In het besluit van 19 maart 1997, nr. VB 97/568 (hierna: het premiesplitsingsbesluit),
is aangegeven onder welke voorwaarden bij premiesplitsing gesteld kan worden dat er
voor een uitkering bij overlijden niets is onttrokken aan het vermogen van de verzekerde
(de overledene). Dit is van belang voor de toepassing van artikel 13 van de Successiewet
1956. Is er voor de uitkering niets onttrokken aan het vermogen van de verzekerde
dan wordt geen successierecht geheven over de uitkering.
In de paragrafen 4.4, 4.5 en 4.6 van het premiesplitsingsbesluit is aangegeven welke
uitgangspunten gelden voor de actuariële premiesplitsing. Met name ten aanzien van
een aantal specifieke verzekeringsproducten, zoals winstdelende verzekeringen, spaarhypotheekverzekeringen
en universal life verzekeringen, bestond binnen de verzekeringswereld evenwel onduidelijkheid
over de wijze waarop de premie gesplitst moest worden. Dit is voor het Verbond van
Verzekeraars aanleiding geweest om een rapport op te stellen over premiesplitsing
voor het successierecht. Over de inhoud van dit rapport (‘Premiesplitsing i.v.m. successierecht’
d.d. 24 juni 1999) is overleg gevoerd met het Ministerie van Financiën en de Belastingdienst.
Het rapport bevat naast methoden voor premiesplitsing ook een aantal meer juridische
onderwerpen die eveneens betrekking hebben op de premiesplitsing voor het successierecht.
Het rapport kan worden opgevraagd bij het Verbond van Verzekeraars, Informatiecentrum
van het Verbond van Verzekeraars, Postbus 93450, 2509 AL Den Haag, tel. 070-3338777.

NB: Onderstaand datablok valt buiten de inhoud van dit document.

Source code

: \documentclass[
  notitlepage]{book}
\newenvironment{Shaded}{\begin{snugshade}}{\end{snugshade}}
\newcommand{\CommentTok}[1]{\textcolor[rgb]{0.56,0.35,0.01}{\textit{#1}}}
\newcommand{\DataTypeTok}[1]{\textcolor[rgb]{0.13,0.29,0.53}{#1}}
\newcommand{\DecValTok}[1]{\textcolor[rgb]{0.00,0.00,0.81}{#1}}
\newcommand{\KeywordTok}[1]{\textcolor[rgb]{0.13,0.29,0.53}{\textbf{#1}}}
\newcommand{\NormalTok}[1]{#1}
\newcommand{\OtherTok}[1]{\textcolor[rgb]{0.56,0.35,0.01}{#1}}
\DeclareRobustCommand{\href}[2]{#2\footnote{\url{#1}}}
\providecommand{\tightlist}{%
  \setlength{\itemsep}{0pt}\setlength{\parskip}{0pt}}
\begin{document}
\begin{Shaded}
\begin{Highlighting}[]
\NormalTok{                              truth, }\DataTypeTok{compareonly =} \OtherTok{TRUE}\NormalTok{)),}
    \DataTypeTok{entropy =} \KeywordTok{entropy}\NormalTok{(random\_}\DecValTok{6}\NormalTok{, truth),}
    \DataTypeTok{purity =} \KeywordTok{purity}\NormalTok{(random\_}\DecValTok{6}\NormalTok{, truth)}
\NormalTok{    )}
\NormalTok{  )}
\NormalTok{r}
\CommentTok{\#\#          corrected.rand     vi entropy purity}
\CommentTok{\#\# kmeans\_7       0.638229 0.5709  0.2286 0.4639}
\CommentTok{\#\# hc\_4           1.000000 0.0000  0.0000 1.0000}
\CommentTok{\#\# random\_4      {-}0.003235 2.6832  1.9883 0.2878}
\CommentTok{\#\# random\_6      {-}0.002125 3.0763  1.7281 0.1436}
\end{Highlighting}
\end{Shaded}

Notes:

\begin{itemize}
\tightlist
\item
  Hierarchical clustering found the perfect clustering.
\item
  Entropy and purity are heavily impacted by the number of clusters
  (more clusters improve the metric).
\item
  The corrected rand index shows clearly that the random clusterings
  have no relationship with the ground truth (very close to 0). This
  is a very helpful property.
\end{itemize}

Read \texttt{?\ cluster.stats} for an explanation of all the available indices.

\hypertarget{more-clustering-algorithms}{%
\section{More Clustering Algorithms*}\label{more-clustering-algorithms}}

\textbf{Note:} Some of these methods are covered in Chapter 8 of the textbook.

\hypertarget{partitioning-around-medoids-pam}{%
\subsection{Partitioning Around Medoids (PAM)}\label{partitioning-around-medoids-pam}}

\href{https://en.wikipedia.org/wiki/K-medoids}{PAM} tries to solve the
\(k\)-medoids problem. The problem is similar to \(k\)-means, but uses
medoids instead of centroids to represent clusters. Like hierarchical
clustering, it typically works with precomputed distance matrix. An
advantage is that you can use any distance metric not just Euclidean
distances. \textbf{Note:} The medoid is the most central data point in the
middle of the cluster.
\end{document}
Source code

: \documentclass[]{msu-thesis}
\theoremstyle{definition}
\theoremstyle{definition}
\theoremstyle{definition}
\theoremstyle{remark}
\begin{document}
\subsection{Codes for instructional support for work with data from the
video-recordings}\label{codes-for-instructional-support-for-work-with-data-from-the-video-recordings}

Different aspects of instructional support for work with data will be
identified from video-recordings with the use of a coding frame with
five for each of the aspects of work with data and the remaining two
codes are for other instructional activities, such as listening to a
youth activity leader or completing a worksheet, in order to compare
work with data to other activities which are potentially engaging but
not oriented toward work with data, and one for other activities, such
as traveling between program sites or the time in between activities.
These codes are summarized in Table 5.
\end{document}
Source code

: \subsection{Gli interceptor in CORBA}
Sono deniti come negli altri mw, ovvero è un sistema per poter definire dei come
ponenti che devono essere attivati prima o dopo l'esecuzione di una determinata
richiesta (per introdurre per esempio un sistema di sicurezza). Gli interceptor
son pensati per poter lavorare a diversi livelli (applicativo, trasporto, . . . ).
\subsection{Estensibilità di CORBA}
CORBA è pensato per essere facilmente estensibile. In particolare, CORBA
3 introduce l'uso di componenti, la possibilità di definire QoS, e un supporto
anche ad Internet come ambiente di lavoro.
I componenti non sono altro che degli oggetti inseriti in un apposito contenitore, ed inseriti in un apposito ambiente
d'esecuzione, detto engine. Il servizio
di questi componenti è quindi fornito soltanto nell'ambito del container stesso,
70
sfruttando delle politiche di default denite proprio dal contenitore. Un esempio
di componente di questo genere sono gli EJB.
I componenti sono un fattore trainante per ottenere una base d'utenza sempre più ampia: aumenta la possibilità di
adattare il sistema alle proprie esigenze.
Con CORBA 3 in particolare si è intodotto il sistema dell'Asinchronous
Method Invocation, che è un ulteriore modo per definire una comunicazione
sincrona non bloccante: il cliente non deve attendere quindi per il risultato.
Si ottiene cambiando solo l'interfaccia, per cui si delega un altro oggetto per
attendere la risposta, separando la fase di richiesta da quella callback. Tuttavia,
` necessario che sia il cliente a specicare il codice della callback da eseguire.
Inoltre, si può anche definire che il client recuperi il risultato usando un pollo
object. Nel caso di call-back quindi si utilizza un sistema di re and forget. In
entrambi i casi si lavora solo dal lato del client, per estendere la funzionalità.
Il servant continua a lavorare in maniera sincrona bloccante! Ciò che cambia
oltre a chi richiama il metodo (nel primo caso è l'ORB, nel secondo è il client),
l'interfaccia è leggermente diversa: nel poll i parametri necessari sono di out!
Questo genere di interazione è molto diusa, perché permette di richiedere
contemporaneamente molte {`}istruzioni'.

Met betrekking tot dit rapport keur ik goed dat de methoden voor premiesplitsing die
daarin zijn beschreven, worden gehanteerd voor het maken van een premiesplitsing die
geldt voor de toepassing van de Successiewet 1956 en het premiesplitsingsbesluit.
Voorwaarde hierbij is dat de in het rapport bij bepaalde methoden genoemde voorwaarden
en beperkingen in acht worden genomen.
Het vorenstaande betekent dat een uitkering bij overlijden die plaatsvindt krachtens
een verzekering waarvan de premie is gesplitst op grond van een in het rapport beschreven
methode buiten de heffing van successierecht blijft, mits tevens is voldaan aan alle
overige bepalingen van het premiesplitsingsbesluit.
Ik verklaar mij eveneens akkoord met de inhoud van het rapport voor zover dat niet
direct betrekking heeft op de actuariële premiesplitsing.
In aanvulling op de overgangsregeling (§ 6 Regeling voor lopende polissen) van het
premiesplitsingsbesluit keur ik goed dat de looptijd van de overgangsregeling wordt
verlengd tot 1 juli 2000. De overgangsregeling geldt voor lopende verzekeringen die
voldoen aan het gestelde in § 6.1, 6.2 en 6.3 van het premiesplitsingsbesluit. Onder
een lopende verzekering wordt verstaan een verzekering die is afgesloten vóór 1 juli
2000.
De goedkeuring die is opgenomen in § 6.4 strekt zich uit tot alle verzekeringen waarvoor
de overgangsregeling geldt.
Voorts geldt in aanvulling op de overgangsregeling het volgende.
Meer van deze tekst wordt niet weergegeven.